Oct 21, 2025 (3 months ago)

3 min read

Create a lightweight web app that allows uploading a CSV, training a generative model (GaussianCopula / CTGAN / TVAE), and downloading a synthetic dataset, all running on CPU within Hugging Face Spaces.


Data Synthesizer

In many real projects, it is not possible to share data due to privacy or compliance issues. Synthetic data allows:

  • Publishing demos without exposing sensitive information.
  • Augmenting data (data augmentation) and balancing rare classes.
  • Testing pipelines/ETL and dashboards without using the original dataset.

I wanted to build a simple, explainable, and portable tool for my portfolio: upload a CSV, learn its distribution, and generate a new CSV that preserves global patterns (distributions and correlations), without copying records.


What does it do?

  1. Mandatory upload of a CSV (no preloaded data).
  2. Detection of column types and construction of metadata.
  3. Training of a synthesizer (GaussianCopula / CTGAN / TVAE) with lightweight parameters.
  4. Generation of N synthetic rows and download (synthetic.csv).
  5. Quality evaluation (0–1) with sdmetrics if available.
  6. Modern UI with gradient header, cards, and tabs (Load Data · Train & Evaluate).

Architecture and stack

  • Interface: Streamlit (tabs + cards + custom CSS styles)
  • Synthetic modeling: SDV single_table (with fallback to sdv.tabular for compatibility)
  • Metrics: sdmetrics.QualityReport
  • Optional ML: PyTorch (only for CTGAN/TVAE)
  • Manipulation: Pandas / NumPy
Browser ──▶ Streamlit UI
              
              ├─▶ Upload CSV  preview + light cleaning
              
              ├─▶ SDV.metadata (type detection)
                   ├─▶ GaussianCopula Synthesizer (CPU, fast)
                   ├─▶ CTGAN Synthesizer (GAN, requires torch; pac=1)
                   └─▶ TVAE Synthesizer (VAE, requires torch)
              
              ├─▶ sample(N)  synthetic.csv (download)
              └─▶ sdmetrics.QualityReport (score 0–1)

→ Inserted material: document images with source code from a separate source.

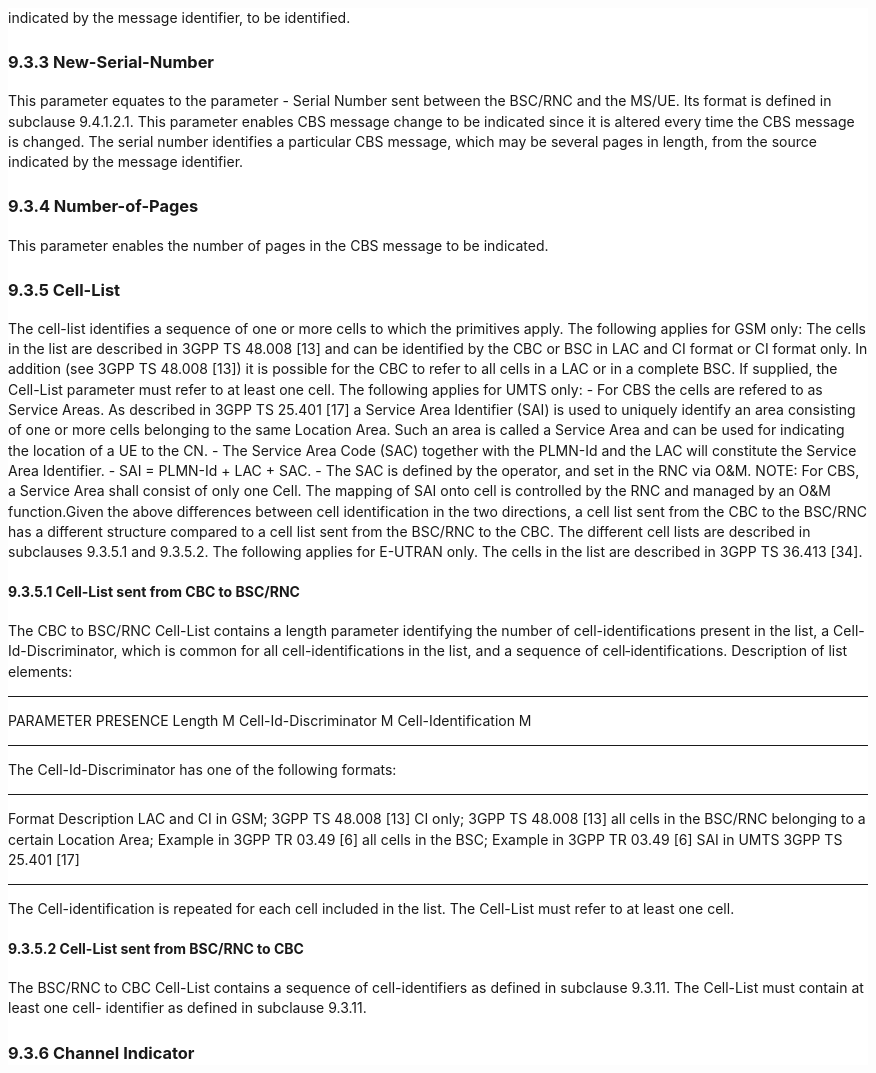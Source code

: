 indicated by the message identifier, to be identified.
### 9.3.3 New-Serial-Number
This parameter equates to the parameter - Serial Number sent between the
BSC/RNC and the MS/UE. Its format is defined in subclause 9.4.1.2.1.
This parameter enables CBS message change to be indicated since it is altered
every time the CBS message is changed. The serial number identifies a
particular CBS message, which may be several pages in length, from the source
indicated by the message identifier.
### 9.3.4 Number-of-Pages
This parameter enables the number of pages in the CBS message to be indicated.
### 9.3.5 Cell-List
The cell-list identifies a sequence of one or more cells to which the
primitives apply.
The following applies for GSM only:
The cells in the list are described in 3GPP TS 48.008 [13] and can be
identified by the CBC or BSC in LAC and CI format or CI format only.
In addition (see 3GPP TS 48.008 [13]) it is possible for the CBC to refer to
all cells in a LAC or in a complete BSC. If supplied, the Cell-List parameter
must refer to at least one cell.
The following applies for UMTS only:
\- For CBS the cells are refered to as Service Areas. As described in 3GPP TS
25.401 [17] a Service Area Identifier (SAI) is used to uniquely identify an
area consisting of one or more cells belonging to the same Location Area. Such
an area is called a Service Area and can be used for indicating the location
of a UE to the CN.
\- The Service Area Code (SAC) together with the PLMN-Id and the LAC will
constitute the Service Area Identifier.
\- SAI = PLMN-Id + LAC + SAC.
\- The SAC is defined by the operator, and set in the RNC via O&M.
NOTE: For CBS, a Service Area shall consist of only one Cell. The mapping of
SAI onto cell is controlled by the RNC and managed by an O&M function.Given
the above differences between cell identification in the two directions, a
cell list sent from the CBC to the BSC/RNC has a different structure compared
to a cell list sent from the BSC/RNC to the CBC. The different cell lists are
described in subclauses 9.3.5.1 and 9.3.5.2.
The following applies for E-UTRAN only.
The cells in the list are described in 3GPP TS 36.413 [34].
#### 9.3.5.1 Cell-List sent from CBC to BSC/RNC
The CBC to BSC/RNC Cell-List contains a length parameter identifying the
number of cell-identifications present in the list, a Cell-Id-Discriminator,
which is common for all cell-identifications in the list, and a sequence of
cell‑identifications.
Description of list elements:
* * *
PARAMETER PRESENCE Length M Cell-Id-Discriminator M Cell-Identification M
* * *
The Cell-Id-Discriminator has one of the following formats:
* * *
Format Description LAC and CI in GSM; 3GPP TS 48.008 [13] CI only; 3GPP TS
48.008 [13] all cells in the BSC/RNC belonging to a certain Location Area;
Example in 3GPP TR 03.49 [6] all cells in the BSC; Example in 3GPP TR 03.49
[6] SAI in UMTS 3GPP TS 25.401 [17]
* * *
The Cell-identification is repeated for each cell included in the list. The
Cell-List must refer to at least one cell.
#### 9.3.5.2 Cell-List sent from BSC/RNC to CBC
The BSC/RNC to CBC Cell-List contains a sequence of cell-identifiers as
defined in subclause 9.3.11. The Cell-List must contain at least one cell-
identifier as defined in subclause 9.3.11.
### 9.3.6 Channel Indicator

Models and "when to use them"

  • GaussianCopula (CPU, without PyTorch): fast and stable baseline; ideal for demos and small/medium datasets or slightly non-linear relationships.
  • CTGAN (PyTorch): better for mixed data with many categorical/high cardinality and multiple modes; captured minority classes better. I forced pac=1 to avoid PacGAN asserts with common batches.
  • TVAE (PyTorch): stable training and good global structure, especially when numerical data predominates; sometimes "smooths" extremes.

I included a recommender that, depending on the dataset and PyTorch availability, suggests a default model and parameters (epochs, batch, sample).


Key technical decisions

  • Lazy import of models: CTGAN/TVAE are only imported when the user chooses them, so the app runs with GaussianCopula even without PyTorch.
  • New/legacy SDV compatibility: first I try sdv.single_table (CTGANSynthesizer/TVAESynthesizer/GaussianCopulaSynthesizer) and, if it fails, I fallback to sdv.tabular.
  • Demo guardrails: limit of 25 columns, reasonable sampling, and low epochs on CPU.
  • Robust evaluation: sdmetrics.QualityReport with metadata.to_dict() when available.
  • Upload limit: 5 MB from the app + server.maxUploadSize in .streamlit/config.toml.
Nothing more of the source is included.